Underneath it all

X-ray shows second image under 400-year-old painting

X-ray shows second image under 400-year-old painting

May 11, 2006|by TARA REILLY


"The patient" that arrived at Washington County Hospital Wednesday for X-rays wasn't sick or injured, just a little old.

Hospital officials, who had been planning its visit for six months, met it at the front entrance, placed it on a heavy-duty stretcher and carefully rolled it back to radiology.

What required the special treatment?

A more than 400-year-old painting by Italian artist Gerolomo Bassano depicting the preparation of Jesus Christ's body to be placed in the tomb.

Joseph of Arimathea is at the head of Jesus, Nicodemus is at his feet and the Virgin Mary is in front.


The Washington County Museum of Fine Arts, which owns the 16th-century painting, named The Sepulchre, asked the hospital to X-ray the artwork to determine its condition.

What they found thrilled them.

Not only was the painting and canvas in decent shape, they discovered a portrait of a man dressed in late Renaissance clothing behind it.

Mary L. Pixley, Kress Curatorial Fellow at the museum, called the finding a "jackpot." She had been hoping to find another painting, but wasn't sure what would turn up.

"I am just in an utter state of happiness right now," Pixley said.

She planned to do in-depth research of the Bassano family's artwork to try to determine the identity of the man.

The X-rays showed a detailed image of the man's face, an outline of his upper body and his hands clasped at his waist.

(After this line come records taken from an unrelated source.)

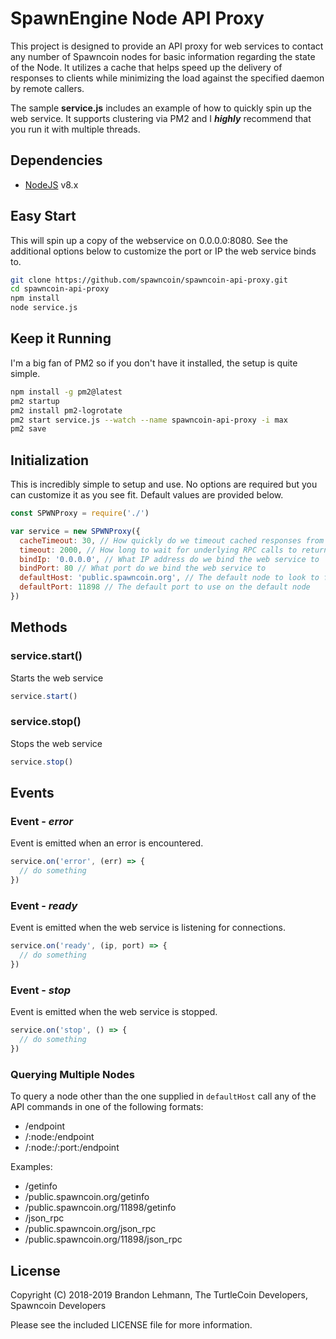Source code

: # SpawnEngine Node API Proxy

This project is designed to provide an API proxy for web services to contact any number of Spawncoin nodes for basic information regarding the state of the Node. It utilizes a cache that helps speed up the delivery of responses to clients while minimizing the load against the specified daemon by remote callers.

The sample **service.js** includes an example of how to quickly spin up the web service. It supports clustering via PM2 and I ***highly*** recommend that you run it with multiple threads.

## Dependencies

* [NodeJS](https://nodejs.org) v8.x

## Easy Start

This will spin up a copy of the webservice on 0.0.0.0:8080. See the additional options below to customize the port or IP the web service binds to.

```bash
git clone https://github.com/spawncoin/spawncoin-api-proxy.git
cd spawncoin-api-proxy
npm install
node service.js
```

## Keep it Running

I'm a big fan of PM2 so if you don't have it installed, the setup is quite simple.

```bash
npm install -g pm2@latest
pm2 startup
pm2 install pm2-logrotate
pm2 start service.js --watch --name spawncoin-api-proxy -i max
pm2 save
```

## Initialization

This is incredibly simple to setup and use. No options are required but you can customize it as you see fit. Default values are provided below.

```javascript
const SPWNProxy = require('./')

var service = new SPWNProxy({
  cacheTimeout: 30, // How quickly do we timeout cached responses from individual nodes
  timeout: 2000, // How long to wait for underlying RPC calls to return
  bindIp: '0.0.0.0', // What IP address do we bind the web service to
  bindPort: 80 // What port do we bind the web service to
  defaultHost: 'public.spawncoin.org', // The default node to look to for RPC calls
  defaultPort: 11898 // The default port to use on the default node
})
```

## Methods


### service.start()

Starts the web service

```javascript
service.start()
```

### service.stop()

Stops the web service

```javascript
service.stop()
```

## Events

### Event - ***error***

Event is emitted when an error is encountered.

```javascript
service.on('error', (err) => {
  // do something
})
```

### Event - ***ready***

Event is emitted when the web service is listening for connections.

```javascript
service.on('ready', (ip, port) => {
  // do something
})
```

### Event - ***stop***

Event is emitted when the web service is stopped.

```javascript
service.on('stop', () => {
  // do something
})
```

### Querying Multiple Nodes

To query a node other than the one supplied in ```defaultHost``` call any of the API commands in one of the following formats:

* /endpoint
* /:node:/endpoint
* /:node:/:port:/endpoint

Examples:

* /getinfo
* /public.spawncoin.org/getinfo
* /public.spawncoin.org/11898/getinfo
* /json_rpc
* /public.spawncoin.org/json_rpc
* /public.spawncoin.org/11898/json_rpc

## License

Copyright (C) 2018-2019 Brandon Lehmann, The TurtleCoin Developers, Spawncoin Developers

Please see the included LICENSE file for more information.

Pixley said it wasn't unusual for artists to paint over their work. For example, if a painting didn't sell, an artist simply would paint over it rather than waste canvas.

Linda Walla, administrative director of diagnostic imaging at the hospital, said the museum asked last fall if the hospital would X-ray the painting.

She said the museum brought a smaller painting as a test run. On Wednesday, the hospital X-rayed Bassano's painting by sections and converted the pictures to digital images.

Walla joked the hospital treated the painting with such care, they began calling it "the patient."

"We actually went to the front of the hospital and transported it on a stretcher," Walla said.

X-rays are used to pick up on tears in the canvas, the loss of original paint and previous restorations, Pixley said in a written statement. They also can show changes during the creation of the painting, possible phases in the painting process and paint strokes used, she wrote.

Bassano, who lived from 1566-1621, was from a famous family of artists who worked in the small town of Bassano and Venice, according to Pixley. He learned his style of painting from his father, Jacopo Bassano, who lived from 1515-1592.

Gerolomo Bassano's painting derives from a larger altarpiece of the same subject painted in 1574 by Jacopo and Franceso Bassano, Pixley said. The altarpiece is in the Church of Santa Maria in Vanzo, Padua.

Pixley and Joseph Ruzicka, museum director, said Gerolomo Bassano's piece was painted after 1574 and would have been made for a Catholic home to use as a private devotion.

Pixley said in a written statement that the painting's nocturnal setting adds dramatic effect, but it also tells a narrative that the body of Christ had to be buried before sunset and the commencement of the Sabbath.

The museum received the painting as a gift in 1964 from Florence Blume of New York City, Pixley said. It has been on display since then. Ruzicka and Pixley said they expected the painting to return to display today.

Ruzicka said a value has not been placed on the painting.

"To our museum, it's invaluable," Pixley said.